Insulin (INS) treatment results in impaired response to β-agonist isoproterenol (ISO) associated with phosphorylated β2-adrenergic receptor (β2AR) and impaired cAMP response. Although INS does not mediate dissociation of G-protein Gβγ subunits, yet surprisingly recruits phosphoinositide 3-kinase γ (PI3Kγ) to the plasma membrane. Correspondingly, knock-down of PI3Kγ (PI3Kγ KD) in HEK 293 or ablation in primary adult cardiomyocytes and fibroblasts (isolated from PI3Kγ knockout mice) abrogated β2AR phosphorylation reflecting a key role for PI3Kγ in retaining β2AR phosphorylation. Also, adult cardiomyocytes isolated from C57Bl6 mice showed significant loss of in vitro ISO-stimulated cardiomyocyte contraction upon INS pre-treatment which was remarkably preserved in the PI3Kγ knockout cardiomyocytes despite INS. As PI3Kγ is traditionally recruited to the βAR complex by the Gβγ subunits, we hypothesized that INS-mediates Gβγ-independent recruitment of PI3Kγ to the βAR complex underlying its dysfunction.
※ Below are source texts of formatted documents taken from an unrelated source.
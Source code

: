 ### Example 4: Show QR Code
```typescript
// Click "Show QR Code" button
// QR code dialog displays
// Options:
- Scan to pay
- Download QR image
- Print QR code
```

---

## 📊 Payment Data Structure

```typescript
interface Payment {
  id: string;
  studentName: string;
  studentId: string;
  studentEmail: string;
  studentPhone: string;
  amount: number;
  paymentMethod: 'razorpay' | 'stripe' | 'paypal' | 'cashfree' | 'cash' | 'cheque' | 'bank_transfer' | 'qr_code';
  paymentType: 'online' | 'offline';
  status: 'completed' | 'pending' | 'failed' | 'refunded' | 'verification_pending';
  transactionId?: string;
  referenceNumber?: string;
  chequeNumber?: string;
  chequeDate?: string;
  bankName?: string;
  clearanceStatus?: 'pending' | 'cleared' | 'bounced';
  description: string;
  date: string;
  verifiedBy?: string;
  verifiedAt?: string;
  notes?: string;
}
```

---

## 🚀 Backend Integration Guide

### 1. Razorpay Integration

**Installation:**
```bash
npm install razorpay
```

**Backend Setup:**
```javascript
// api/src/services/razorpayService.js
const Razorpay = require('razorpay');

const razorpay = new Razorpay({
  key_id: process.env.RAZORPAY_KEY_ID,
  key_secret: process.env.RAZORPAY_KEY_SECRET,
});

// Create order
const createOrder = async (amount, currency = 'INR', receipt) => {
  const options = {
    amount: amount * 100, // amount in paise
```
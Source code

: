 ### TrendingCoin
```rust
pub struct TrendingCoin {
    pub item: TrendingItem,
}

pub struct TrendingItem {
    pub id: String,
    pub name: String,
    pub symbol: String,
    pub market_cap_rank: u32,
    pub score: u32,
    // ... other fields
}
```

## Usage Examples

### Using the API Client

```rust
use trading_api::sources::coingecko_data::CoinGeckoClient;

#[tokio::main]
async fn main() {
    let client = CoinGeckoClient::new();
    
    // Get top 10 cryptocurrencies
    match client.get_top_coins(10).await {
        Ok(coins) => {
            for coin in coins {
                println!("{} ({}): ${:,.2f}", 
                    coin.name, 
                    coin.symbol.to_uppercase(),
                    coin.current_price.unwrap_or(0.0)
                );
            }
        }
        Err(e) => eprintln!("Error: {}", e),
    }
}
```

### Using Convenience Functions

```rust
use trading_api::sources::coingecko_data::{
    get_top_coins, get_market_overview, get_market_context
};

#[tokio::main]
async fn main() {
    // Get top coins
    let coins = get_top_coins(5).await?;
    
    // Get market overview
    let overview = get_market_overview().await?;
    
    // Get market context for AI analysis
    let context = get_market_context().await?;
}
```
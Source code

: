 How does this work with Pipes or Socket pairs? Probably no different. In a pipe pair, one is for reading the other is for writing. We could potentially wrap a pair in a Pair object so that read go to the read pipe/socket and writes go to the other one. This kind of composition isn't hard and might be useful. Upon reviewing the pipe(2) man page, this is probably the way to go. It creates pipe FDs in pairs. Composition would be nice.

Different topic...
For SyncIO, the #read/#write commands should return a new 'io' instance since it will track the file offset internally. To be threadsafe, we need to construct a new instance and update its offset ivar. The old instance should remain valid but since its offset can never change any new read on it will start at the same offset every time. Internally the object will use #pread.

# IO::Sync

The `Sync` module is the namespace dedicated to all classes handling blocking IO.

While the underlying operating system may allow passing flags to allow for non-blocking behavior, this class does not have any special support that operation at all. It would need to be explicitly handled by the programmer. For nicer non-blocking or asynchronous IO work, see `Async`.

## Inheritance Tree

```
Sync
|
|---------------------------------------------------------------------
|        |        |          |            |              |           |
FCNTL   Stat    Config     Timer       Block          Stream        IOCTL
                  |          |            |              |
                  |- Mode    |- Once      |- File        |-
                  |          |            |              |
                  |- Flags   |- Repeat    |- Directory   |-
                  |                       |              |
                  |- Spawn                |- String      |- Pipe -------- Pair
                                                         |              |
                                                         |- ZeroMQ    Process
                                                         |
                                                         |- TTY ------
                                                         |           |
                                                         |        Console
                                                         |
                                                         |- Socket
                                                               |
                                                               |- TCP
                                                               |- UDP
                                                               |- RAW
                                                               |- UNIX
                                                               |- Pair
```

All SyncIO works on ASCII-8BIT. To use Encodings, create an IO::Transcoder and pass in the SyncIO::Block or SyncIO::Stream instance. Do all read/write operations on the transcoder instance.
INS stimulation is known to recruit insulin receptor substrate (IRS 1 & 2) to the receptor complex, and therefore, we tested whether PI3Kγ interacts with IRS 1/2 leading to Gβγ-independent recruitment of PI3Kγ to the β2AR complex. Immunoprecipitation PI3Kγ following INS showed that PI3Kγ interacts with IRS2 recruiting PI3Kγ to the β2AR complex bypassing the traditional Gβγ-dependent pathway. Since PI3Kγ KD resulted in loss of INS-mediated β2AR phosphorylation, we tested whether PI3Kγ inhibits protein phosphatase 2A (PP2A) function impairing β2AR de-phosphorylation. INS treatment resulted in significant loss of β2AR-associated PP2A activity which was rescued in PI3Kγ KD cells showing that PI3Kγ impairs PP2A function. Furthermore, our studies show that PI3Kγ phosphorylates the endogenous inhibitor of PP2A, I2PP2A which then robustly binds and inhibits PP2A activity impairing β2AR dephosphorylation. Consistently, CRISPR ablation of I2PP2A relieves this inhibition on PP2A leading to increased PP2A activity. This reduces accumulation of phosphorylated βARs despite the presence of PI3Kγ showing an underappreciated regulation of PP2A by insulin through non-canonical recruitment of PI3Kγ that impairs β2AR function.